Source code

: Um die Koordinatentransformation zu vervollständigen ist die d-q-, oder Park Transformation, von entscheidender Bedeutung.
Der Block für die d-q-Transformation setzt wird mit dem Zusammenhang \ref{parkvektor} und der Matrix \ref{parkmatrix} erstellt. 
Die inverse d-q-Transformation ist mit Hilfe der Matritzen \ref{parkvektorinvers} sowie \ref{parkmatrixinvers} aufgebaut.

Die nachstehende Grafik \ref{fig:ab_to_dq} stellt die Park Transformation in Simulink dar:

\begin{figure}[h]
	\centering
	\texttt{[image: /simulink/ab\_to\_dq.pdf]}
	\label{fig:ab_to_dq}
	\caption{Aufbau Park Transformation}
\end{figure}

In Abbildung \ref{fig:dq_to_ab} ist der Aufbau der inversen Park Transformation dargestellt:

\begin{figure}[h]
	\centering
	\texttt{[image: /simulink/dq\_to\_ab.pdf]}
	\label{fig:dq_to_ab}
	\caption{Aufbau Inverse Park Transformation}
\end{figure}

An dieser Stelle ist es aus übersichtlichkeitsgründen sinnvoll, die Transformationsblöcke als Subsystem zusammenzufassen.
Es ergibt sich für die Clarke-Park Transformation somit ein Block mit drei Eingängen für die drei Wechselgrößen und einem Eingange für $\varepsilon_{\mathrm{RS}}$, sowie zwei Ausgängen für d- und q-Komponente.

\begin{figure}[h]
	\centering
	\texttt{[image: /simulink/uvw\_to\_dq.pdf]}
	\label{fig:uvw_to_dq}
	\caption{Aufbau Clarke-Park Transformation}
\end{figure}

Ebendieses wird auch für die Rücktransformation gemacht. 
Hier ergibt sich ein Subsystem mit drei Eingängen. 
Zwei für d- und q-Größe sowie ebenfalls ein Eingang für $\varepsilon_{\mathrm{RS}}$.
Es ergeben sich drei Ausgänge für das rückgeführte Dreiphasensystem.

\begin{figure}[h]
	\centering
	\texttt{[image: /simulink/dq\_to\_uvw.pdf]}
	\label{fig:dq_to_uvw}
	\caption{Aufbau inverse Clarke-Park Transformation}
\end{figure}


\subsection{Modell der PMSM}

========

Only a number is expected here: the count of lines in the listing that hold the string "texttt".

ANSWER SPACE
4